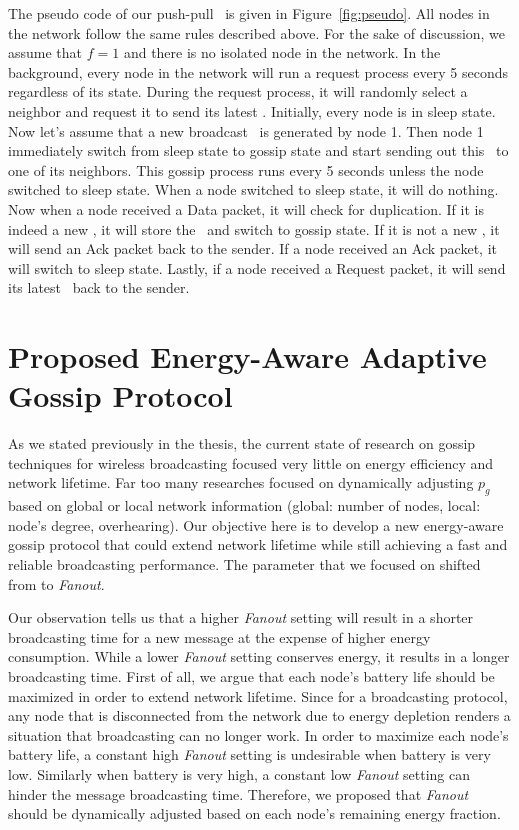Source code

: The pseudo code of our push-pull \gp ~is given in Figure~\ref{fig:pseudo}. All nodes in the network follow the same rules described above. For the sake of discussion, we assume that $f=1$ and there is no isolated node in the network. In the background, every node in the network will run a request process every 5 seconds regardless of its state. During the request process, it will randomly select a neighbor and request it to send its latest \msg. Initially, every node is in sleep state. Now let's assume that a new broadcast \msg ~is generated by node 1. Then node 1 immediately switch from sleep state to gossip state and start sending out this \msg ~to one of its neighbors. This gossip process runs every 5 seconds unless the node switched to sleep state. When a node switched to sleep state, it will do nothing. Now when a node received a Data packet, it will check for duplication. If it is indeed a new \msg, it will store the \msg ~and switch to gossip state. If it is not a new \msg, it will send an Ack packet back to the sender. If a node received an Ack packet, it will switch to sleep state. Lastly, if a node received a Request packet, it will send its latest \msg ~back to the sender. 

\section{Proposed Energy-Aware Adaptive Gossip Protocol}
As we stated previously in the thesis, the current state of research on gossip techniques for wireless broadcasting focused very little on energy efficiency and network lifetime. Far too many researches focused on dynamically adjusting $p_g$ based on global or local network information (global: number of nodes, local: node's degree, overhearing). Our objective here is to develop a new energy-aware gossip protocol that could extend network lifetime while still achieving a fast and reliable broadcasting performance. The parameter that we focused on shifted from \emph{\pog} to \emph{Fanout}.

Our observation tells us that a higher \emph{Fanout} setting will result in a shorter broadcasting time for a new message at the expense of higher energy consumption. While a lower \emph{Fanout} setting conserves energy, it results in a longer broadcasting time. First of all, we argue that each node's battery life should be maximized in order to extend network lifetime. Since for a broadcasting protocol, any node that is disconnected from the network due to energy depletion renders a situation that broadcasting can no longer work. In order to maximize each node's battery life, a constant high \emph{Fanout} setting is undesirable when battery is very low. Similarly when battery is very high, a constant low \emph{Fanout} setting can hinder the message broadcasting time. Therefore, we proposed that \emph{Fanout} should be dynamically adjusted based on each node's remaining energy fraction. 

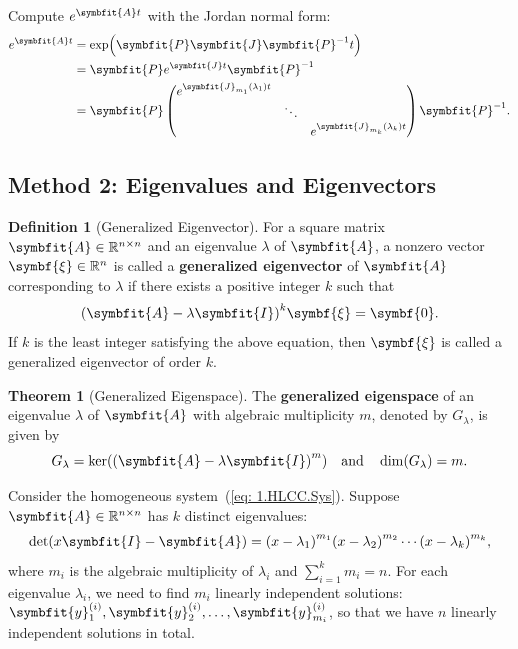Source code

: \documentclass[10pt,UTF8]{article}
\newcommand{\mat}[1]{\symbfit{#1}}
\renewcommand{\vec}[1]{%
  \ifnum0\ifcat#1a1\else0\fi>0
  \symbfit{#1}  %
  \else
  \symbf{#1}  %
  \fi
}
\newenvironment{definitionBox}
{ \bigskip
  \begin{tcolorbox}[colback=blue!5!white,colframe=blue!75!black,parbox=false,before
  upper=\par,before lower=\par]}
  {
\end{tcolorbox}}
\newenvironment{theoremBox}
{ \bigskip
  \begin{tcolorbox}[colback=yellow!5!white,colframe=yellow!75!black,parbox=false,before
  upper=\par,before lower=\par]}
  {
\end{tcolorbox}}
\theoremstyle{definition}
\newtheorem{definition inner}{Definition}[section]
\newenvironment{definition}[1][]
{
  \begin{definitionBox}
  \begin{definition inner}[#1]\hfill\par}
    {
    \end{definition inner}
\end{definitionBox}}
\theoremstyle{definition}
\newtheorem{theorem inner}{Theorem}[section]
\newenvironment{theorem}[1][]
{
  \begin{theoremBox}
  \begin{theorem inner}[#1]\hfill\par}
    {
    \end{theorem inner}
\end{theoremBox}}
\theoremstyle{definition}
\newtheorem*{proof inner}{\textit{Proof}}
\theoremstyle{plain}
\newtheorem{tip inner}{Tip}[section]
\theoremstyle{remark}
\begin{document}
Compute \(e^{\mat{A} t}\) with the Jordan normal form:
\begin{align*}
  e^{\mat{A} t} &= \exp(\mat{P} \mat{J} \mat{P}^{-1} t) \\
  &= \mat{P} e^{\mat{J} t} \mat{P}^{-1} \\
  &= \mat{P}
  \begin{pmatrix}
    e^{\mat{J}_{m_1}(\lambda_1) t} & & \\ & \ddots & \\ & &
    e^{\mat{J}_{m_k}(\lambda_k) t}
  \end{pmatrix}
  \mat{P}^{-1}.
\end{align*}

\subsection{Method 2: Eigenvalues and Eigenvectors}

\begin{definition}[Generalized Eigenvector]
  {}\label{def: Generalized Eigenvector}
  For a square matrix \(\mat{A} \in \mathbb{R}^{n \times n}\) and an eigenvalue
  \(\lambda \) of \(\mat{A}\), a nonzero vector \(\vec{\xi} \in \mathbb{R}^n\)
  is called a \textbf{generalized eigenvector} of \(\mat{A}\) corresponding to
  \(\lambda \) if there exists a positive integer \(k\) such that
  \begin{equation*}
    {(\mat{A} - \lambda \mat{I})}^k \vec{\xi} = \vec{0}.
  \end{equation*}
  If \(k\) is the least integer satisfying the above equation,
  then \(\vec{\xi}\) is called
  a generalized eigenvector of order \(k\).
\end{definition}

\begin{theorem}[Generalized Eigenspace]
  {}\label{thm: Generalized Eigenspace}
  The \textbf{generalized eigenspace} of
  an eigenvalue \( \lambda \) of \(\mat{A}\) with algebraic multiplicity \(m\),
  denoted by \(G_{\lambda}\), is given by
  \begin{equation*}
    G_{\lambda} = \ker \! \qty({(\mat{A} - \lambda \mat{I})}^m)
    \qand
    \dim(G_{\lambda}) = m.
  \end{equation*}
\end{theorem}


Consider the homogeneous system~(\ref{eq: 1.HLCC.Sys}).
Suppose \(\mat{A} \in \mathbb{R}^{n \times n}\) has \(k\) distinct eigenvalues:
\begin{equation*}
  \det(x\mat{I} - \mat{A}) =
  {(x - \lambda_1)}^{m_1} {(x - \lambda_2)}^{m_2}
  \cdots {(x - \lambda_k)}^{m_k},
\end{equation*}
where \(m_i\) is the algebraic multiplicity of \(\lambda_i\) and
\(\sum_{i=1}^k m_i = n\).
For each eigenvalue \(\lambda_i\), we need to find \(m_i\) linearly
independent solutions:
\( \vec{y}^{(i)}_1, \vec{y}^{(i)}_2, \ldots, \vec{y}^{(i)}_{m_i} \),
so that we have \(n\) linearly independent solutions in total.
\end{document}
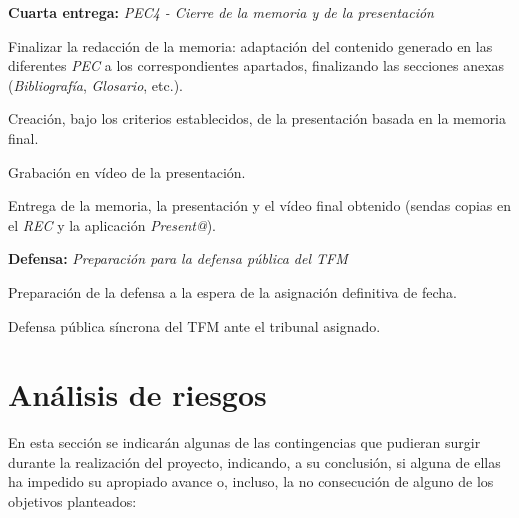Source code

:\documentclass[IB,BIB]{TFUOC}%
\begin{document}
\begin{todolist}
  \item \textbf{Cuarta entrega:} \textit{PEC4 - Cierre de la memoria y de la presentación}
  \begin{todolist}
  \item Finalizar la redacción de la memoria: adaptación del contenido generado en las diferentes \textit{PEC} a los correspondientes apartados, finalizando las secciones anexas (\textit{Bibliografía}, \textit{Glosario}, etc.).
  \item Creación, bajo los criterios establecidos, de la presentación basada en la memoria final.
  \item Grabación en vídeo de la presentación.
  \item Entrega de la memoria, la presentación y el vídeo final obtenido (sendas copias en el \textit{REC} y la aplicación \textit{Present@}).
  \end{todolist}
\end{todolist}

\begin{todolist}
  \item \textbf{Defensa:} \textit{Preparación para la defensa pública del TFM}
  \begin{todolist}
  \item Preparación de la defensa a la espera de la asignación definitiva de fecha.
  \item Defensa pública síncrona del TFM ante el tribunal asignado.
  \end{todolist}
\end{todolist}

\normalsize


\section{Análisis de riesgos}
\label{sec:Análisis de riesgos}

En esta sección se indicarán algunas de las contingencias que pudieran surgir durante la realización del proyecto, indicando, a su conclusión, si alguna de ellas ha impedido su apropiado avance o, incluso, la no consecución de alguno de los objetivos planteados:

\footnotesize
\end{document}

───

- _Task_
Retype all the material word for word while skipping any picture it contains.

- _Result below_
Source code

: The pseudo code of our push-pull \gp ~is given in Figure~\ref{fig:pseudo}. All nodes in the network follow the same rules described above. For the sake of discussion, we assume that $f=1$ and there is no isolated node in the network. In the background, every node in the network will run a request process every 5 seconds regardless of its state. During the request process, it will randomly select a neighbor and request it to send its latest \msg. Initially, every node is in sleep state. Now let's assume that a new broadcast \msg ~is generated by node 1. Then node 1 immediately switch from sleep state to gossip state and start sending out this \msg ~to one of its neighbors. This gossip process runs every 5 seconds unless the node switched to sleep state. When a node switched to sleep state, it will do nothing. Now when a node received a Data packet, it will check for duplication. If it is indeed a new \msg, it will store the \msg ~and switch to gossip state. If it is not a new \msg, it will send an Ack packet back to the sender. If a node received an Ack packet, it will switch to sleep state. Lastly, if a node received a Request packet, it will send its latest \msg ~back to the sender. 

\section{Proposed Energy-Aware Adaptive Gossip Protocol}
As we stated previously in the thesis, the current state of research on gossip techniques for wireless broadcasting focused very little on energy efficiency and network lifetime. Far too many researches focused on dynamically adjusting $p_g$ based on global or local network information (global: number of nodes, local: node's degree, overhearing). Our objective here is to develop a new energy-aware gossip protocol that could extend network lifetime while still achieving a fast and reliable broadcasting performance. The parameter that we focused on shifted from \emph{\pog} to \emph{Fanout}.

Our observation tells us that a higher \emph{Fanout} setting will result in a shorter broadcasting time for a new message at the expense of higher energy consumption. While a lower \emph{Fanout} setting conserves energy, it results in a longer broadcasting time. First of all, we argue that each node's battery life should be maximized in order to extend network lifetime. Since for a broadcasting protocol, any node that is disconnected from the network due to energy depletion renders a situation that broadcasting can no longer work. In order to maximize each node's battery life, a constant high \emph{Fanout} setting is undesirable when battery is very low. Similarly when battery is very high, a constant low \emph{Fanout} setting can hinder the message broadcasting time. Therefore, we proposed that \emph{Fanout} should be dynamically adjusted based on each node's remaining energy fraction. 

Source code

: \documentclass[10pt,UTF8]{article}
\newcommand{\mat}[1]{\symbfit{#1}}
\renewcommand{\vec}[1]{%
  \ifnum0\ifcat#1a1\else0\fi>0
  \symbfit{#1}  %
  \else
  \symbf{#1}  %
  \fi
}
\newenvironment{definitionBox}
{ \bigskip
  \begin{tcolorbox}[colback=blue!5!white,colframe=blue!75!black,parbox=false,before
  upper=\par,before lower=\par]}
  {
\end{tcolorbox}}
\newenvironment{theoremBox}
{ \bigskip
  \begin{tcolorbox}[colback=yellow!5!white,colframe=yellow!75!black,parbox=false,before
  upper=\par,before lower=\par]}
  {
\end{tcolorbox}}
\theoremstyle{definition}
\newtheorem{definition inner}{Definition}[section]
\newenvironment{definition}[1][]
{
  \begin{definitionBox}
  \begin{definition inner}[#1]\hfill\par}
    {
    \end{definition inner}
\end{definitionBox}}
\theoremstyle{definition}
\newtheorem{theorem inner}{Theorem}[section]
\newenvironment{theorem}[1][]
{
  \begin{theoremBox}
  \begin{theorem inner}[#1]\hfill\par}
    {
    \end{theorem inner}
\end{theoremBox}}
\theoremstyle{definition}
\newtheorem*{proof inner}{\textit{Proof}}
\theoremstyle{plain}
\newtheorem{tip inner}{Tip}[section]
\theoremstyle{remark}
\begin{document}
Compute \(e^{\mat{A} t}\) with the Jordan normal form:
\begin{align*}
  e^{\mat{A} t} &= \exp(\mat{P} \mat{J} \mat{P}^{-1} t) \\
  &= \mat{P} e^{\mat{J} t} \mat{P}^{-1} \\
  &= \mat{P}
  \begin{pmatrix}
    e^{\mat{J}_{m_1}(\lambda_1) t} & & \\ & \ddots & \\ & &
    e^{\mat{J}_{m_k}(\lambda_k) t}
  \end{pmatrix}
  \mat{P}^{-1}.
\end{align*}

\subsection{Method 2: Eigenvalues and Eigenvectors}

\begin{definition}[Generalized Eigenvector]
  {}\label{def: Generalized Eigenvector}
  For a square matrix \(\mat{A} \in \mathbb{R}^{n \times n}\) and an eigenvalue
  \(\lambda \) of \(\mat{A}\), a nonzero vector \(\vec{\xi} \in \mathbb{R}^n\)
  is called a \textbf{generalized eigenvector} of \(\mat{A}\) corresponding to
  \(\lambda \) if there exists a positive integer \(k\) such that
  \begin{equation*}
    {(\mat{A} - \lambda \mat{I})}^k \vec{\xi} = \vec{0}.
  \end{equation*}
  If \(k\) is the least integer satisfying the above equation,
  then \(\vec{\xi}\) is called
  a generalized eigenvector of order \(k\).
\end{definition}

\begin{theorem}[Generalized Eigenspace]
  {}\label{thm: Generalized Eigenspace}
  The \textbf{generalized eigenspace} of
  an eigenvalue \( \lambda \) of \(\mat{A}\) with algebraic multiplicity \(m\),
  denoted by \(G_{\lambda}\), is given by
  \begin{equation*}
    G_{\lambda} = \ker \! \qty({(\mat{A} - \lambda \mat{I})}^m)
    \qand
    \dim(G_{\lambda}) = m.
  \end{equation*}
\end{theorem}


Consider the homogeneous system~(\ref{eq: 1.HLCC.Sys}).
Suppose \(\mat{A} \in \mathbb{R}^{n \times n}\) has \(k\) distinct eigenvalues:
\begin{equation*}
  \det(x\mat{I} - \mat{A}) =
  {(x - \lambda_1)}^{m_1} {(x - \lambda_2)}^{m_2}
  \cdots {(x - \lambda_k)}^{m_k},
\end{equation*}
where \(m_i\) is the algebraic multiplicity of \(\lambda_i\) and
\(\sum_{i=1}^k m_i = n\).
For each eigenvalue \(\lambda_i\), we need to find \(m_i\) linearly
independent solutions:
\( \vec{y}^{(i)}_1, \vec{y}^{(i)}_2, \ldots, \vec{y}^{(i)}_{m_i} \),
so that we have \(n\) linearly independent solutions in total.
\end{document}
Source code

:\documentclass[IB,BIB]{TFUOC}%
\begin{document}
\begin{todolist}
  \item \textbf{Cuarta entrega:} \textit{PEC4 - Cierre de la memoria y de la presentación}
  \begin{todolist}
  \item Finalizar la redacción de la memoria: adaptación del contenido generado en las diferentes \textit{PEC} a los correspondientes apartados, finalizando las secciones anexas (\textit{Bibliografía}, \textit{Glosario}, etc.).
  \item Creación, bajo los criterios establecidos, de la presentación basada en la memoria final.
  \item Grabación en vídeo de la presentación.
  \item Entrega de la memoria, la presentación y el vídeo final obtenido (sendas copias en el \textit{REC} y la aplicación \textit{Present@}).
  \end{todolist}
\end{todolist}

\begin{todolist}
  \item \textbf{Defensa:} \textit{Preparación para la defensa pública del TFM}
  \begin{todolist}
  \item Preparación de la defensa a la espera de la asignación definitiva de fecha.
  \item Defensa pública síncrona del TFM ante el tribunal asignado.
  \end{todolist}
\end{todolist}

\normalsize


\section{Análisis de riesgos}
\label{sec:Análisis de riesgos}

En esta sección se indicarán algunas de las contingencias que pudieran surgir durante la realización del proyecto, indicando, a su conclusión, si alguna de ellas ha impedido su apropiado avance o, incluso, la no consecución de alguno de los objetivos planteados:

\footnotesize
\end{document}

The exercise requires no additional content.